> [TASK TO COMPLETE]:
Reproduce the records below exactly; the images should not appear.

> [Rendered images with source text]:

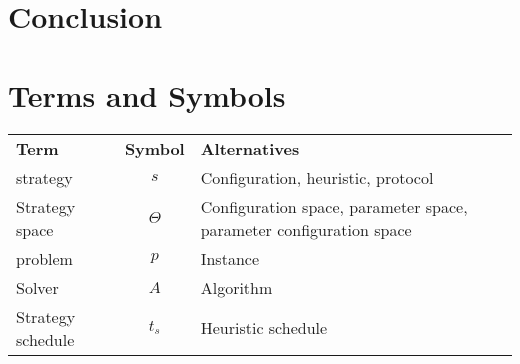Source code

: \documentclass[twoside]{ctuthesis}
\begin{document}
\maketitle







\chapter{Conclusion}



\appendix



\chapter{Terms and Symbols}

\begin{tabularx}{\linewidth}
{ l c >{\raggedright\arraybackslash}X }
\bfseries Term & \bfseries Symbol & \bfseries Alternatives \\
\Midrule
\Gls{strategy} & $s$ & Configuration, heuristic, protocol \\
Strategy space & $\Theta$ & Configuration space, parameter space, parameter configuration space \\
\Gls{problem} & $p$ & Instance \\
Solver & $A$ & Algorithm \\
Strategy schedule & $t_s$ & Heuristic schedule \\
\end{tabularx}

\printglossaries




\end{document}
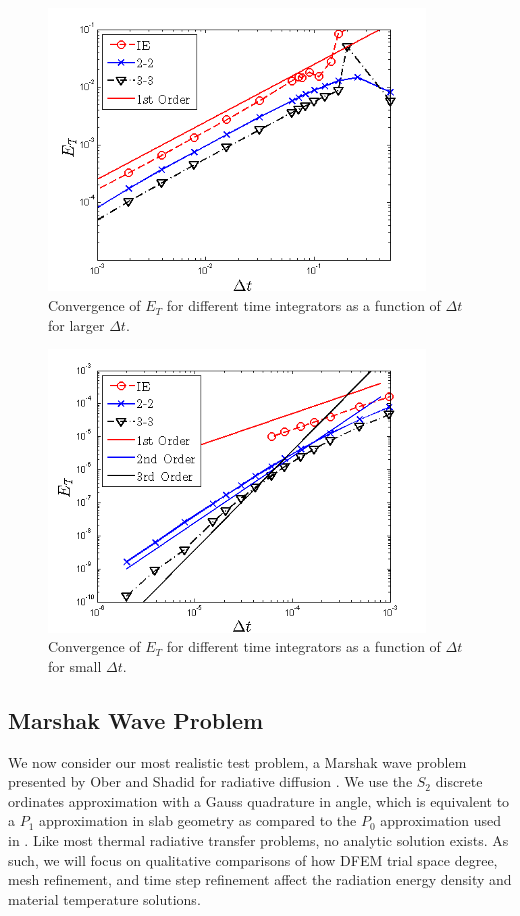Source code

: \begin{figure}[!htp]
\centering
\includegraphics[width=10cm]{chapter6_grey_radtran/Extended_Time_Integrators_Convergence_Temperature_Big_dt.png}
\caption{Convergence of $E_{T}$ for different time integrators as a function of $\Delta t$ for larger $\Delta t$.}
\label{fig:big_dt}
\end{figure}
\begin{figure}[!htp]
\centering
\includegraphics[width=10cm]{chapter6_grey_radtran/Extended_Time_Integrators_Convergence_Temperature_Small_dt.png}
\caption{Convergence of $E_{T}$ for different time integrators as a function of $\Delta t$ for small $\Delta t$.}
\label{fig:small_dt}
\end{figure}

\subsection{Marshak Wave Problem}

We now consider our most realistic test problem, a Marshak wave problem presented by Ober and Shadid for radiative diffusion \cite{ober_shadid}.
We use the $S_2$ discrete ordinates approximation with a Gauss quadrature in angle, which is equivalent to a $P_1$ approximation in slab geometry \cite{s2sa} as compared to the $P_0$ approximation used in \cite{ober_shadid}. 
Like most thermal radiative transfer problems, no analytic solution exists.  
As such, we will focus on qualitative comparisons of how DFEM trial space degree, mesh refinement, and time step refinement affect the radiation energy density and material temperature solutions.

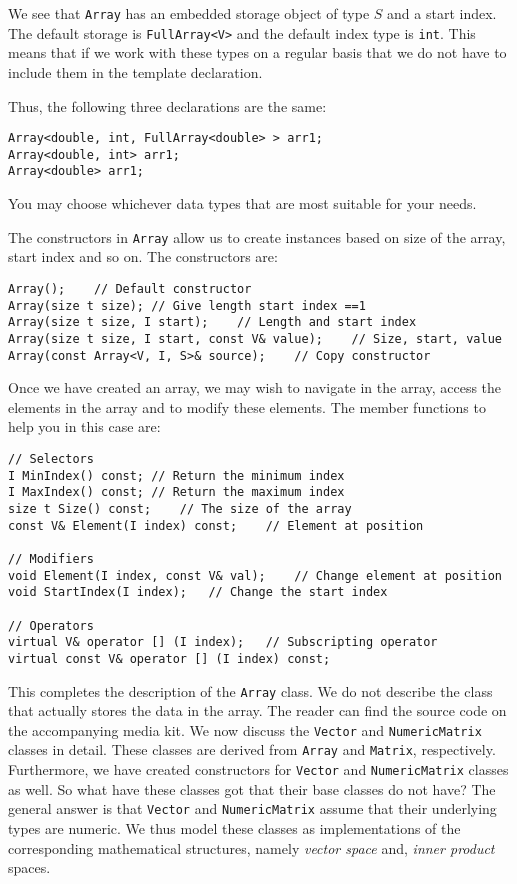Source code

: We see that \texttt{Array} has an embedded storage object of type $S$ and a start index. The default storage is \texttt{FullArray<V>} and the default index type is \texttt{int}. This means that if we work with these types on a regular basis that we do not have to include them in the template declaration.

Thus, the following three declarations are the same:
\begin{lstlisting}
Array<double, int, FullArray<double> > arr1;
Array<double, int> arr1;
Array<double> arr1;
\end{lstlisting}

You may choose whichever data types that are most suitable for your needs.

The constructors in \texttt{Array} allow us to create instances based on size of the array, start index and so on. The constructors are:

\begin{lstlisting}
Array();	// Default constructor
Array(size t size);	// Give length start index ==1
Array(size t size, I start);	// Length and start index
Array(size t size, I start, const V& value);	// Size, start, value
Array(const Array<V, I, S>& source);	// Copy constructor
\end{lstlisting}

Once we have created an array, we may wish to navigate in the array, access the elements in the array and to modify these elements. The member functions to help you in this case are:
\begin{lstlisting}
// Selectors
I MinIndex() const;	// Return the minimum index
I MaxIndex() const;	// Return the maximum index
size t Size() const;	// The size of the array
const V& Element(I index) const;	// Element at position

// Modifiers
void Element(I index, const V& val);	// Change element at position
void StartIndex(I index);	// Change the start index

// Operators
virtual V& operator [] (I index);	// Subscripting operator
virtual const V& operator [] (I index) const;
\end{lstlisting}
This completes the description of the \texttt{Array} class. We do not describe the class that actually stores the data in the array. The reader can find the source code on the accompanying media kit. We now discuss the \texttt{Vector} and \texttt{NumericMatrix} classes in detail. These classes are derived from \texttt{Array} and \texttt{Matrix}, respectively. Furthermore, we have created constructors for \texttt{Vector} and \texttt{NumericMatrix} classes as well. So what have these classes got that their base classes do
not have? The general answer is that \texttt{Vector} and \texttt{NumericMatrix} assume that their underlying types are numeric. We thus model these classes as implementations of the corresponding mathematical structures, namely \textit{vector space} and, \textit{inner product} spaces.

> [SOLUTION TO THIS PROBLEM]:
Source code

: \documentclass[twoside]{ctuthesis}
\begin{document}
\maketitle







\chapter{Conclusion}



\appendix



\chapter{Terms and Symbols}

\begin{tabularx}{\linewidth}
{ l c >{\raggedright\arraybackslash}X }
\bfseries Term & \bfseries Symbol & \bfseries Alternatives \\
\Midrule
\Gls{strategy} & $s$ & Configuration, heuristic, protocol \\
Strategy space & $\Theta$ & Configuration space, parameter space, parameter configuration space \\
\Gls{problem} & $p$ & Instance \\
Solver & $A$ & Algorithm \\
Strategy schedule & $t_s$ & Heuristic schedule \\
\end{tabularx}

\printglossaries




\end{document}
Source code

: \begin{figure}[!htp]
\centering
\includegraphics[width=10cm]{chapter6_grey_radtran/Extended_Time_Integrators_Convergence_Temperature_Big_dt.png}
\caption{Convergence of $E_{T}$ for different time integrators as a function of $\Delta t$ for larger $\Delta t$.}
\label{fig:big_dt}
\end{figure}
\begin{figure}[!htp]
\centering
\includegraphics[width=10cm]{chapter6_grey_radtran/Extended_Time_Integrators_Convergence_Temperature_Small_dt.png}
\caption{Convergence of $E_{T}$ for different time integrators as a function of $\Delta t$ for small $\Delta t$.}
\label{fig:small_dt}
\end{figure}

\subsection{Marshak Wave Problem}

We now consider our most realistic test problem, a Marshak wave problem presented by Ober and Shadid for radiative diffusion \cite{ober_shadid}.
We use the $S_2$ discrete ordinates approximation with a Gauss quadrature in angle, which is equivalent to a $P_1$ approximation in slab geometry \cite{s2sa} as compared to the $P_0$ approximation used in \cite{ober_shadid}. 
Like most thermal radiative transfer problems, no analytic solution exists.  
As such, we will focus on qualitative comparisons of how DFEM trial space degree, mesh refinement, and time step refinement affect the radiation energy density and material temperature solutions.

Source code

: We see that \texttt{Array} has an embedded storage object of type $S$ and a start index. The default storage is \texttt{FullArray<V>} and the default index type is \texttt{int}. This means that if we work with these types on a regular basis that we do not have to include them in the template declaration.

Thus, the following three declarations are the same:
\begin{lstlisting}
Array<double, int, FullArray<double> > arr1;
Array<double, int> arr1;
Array<double> arr1;
\end{lstlisting}

You may choose whichever data types that are most suitable for your needs.

The constructors in \texttt{Array} allow us to create instances based on size of the array, start index and so on. The constructors are:

\begin{lstlisting}
Array();	// Default constructor
Array(size t size);	// Give length start index ==1
Array(size t size, I start);	// Length and start index
Array(size t size, I start, const V& value);	// Size, start, value
Array(const Array<V, I, S>& source);	// Copy constructor
\end{lstlisting}

Once we have created an array, we may wish to navigate in the array, access the elements in the array and to modify these elements. The member functions to help you in this case are:
\begin{lstlisting}
// Selectors
I MinIndex() const;	// Return the minimum index
I MaxIndex() const;	// Return the maximum index
size t Size() const;	// The size of the array
const V& Element(I index) const;	// Element at position

// Modifiers
void Element(I index, const V& val);	// Change element at position
void StartIndex(I index);	// Change the start index

// Operators
virtual V& operator [] (I index);	// Subscripting operator
virtual const V& operator [] (I index) const;
\end{lstlisting}
This completes the description of the \texttt{Array} class. We do not describe the class that actually stores the data in the array. The reader can find the source code on the accompanying media kit. We now discuss the \texttt{Vector} and \texttt{NumericMatrix} classes in detail. These classes are derived from \texttt{Array} and \texttt{Matrix}, respectively. Furthermore, we have created constructors for \texttt{Vector} and \texttt{NumericMatrix} classes as well. So what have these classes got that their base classes do
not have? The general answer is that \texttt{Vector} and \texttt{NumericMatrix} assume that their underlying types are numeric. We thus model these classes as implementations of the corresponding mathematical structures, namely \textit{vector space} and, \textit{inner product} spaces.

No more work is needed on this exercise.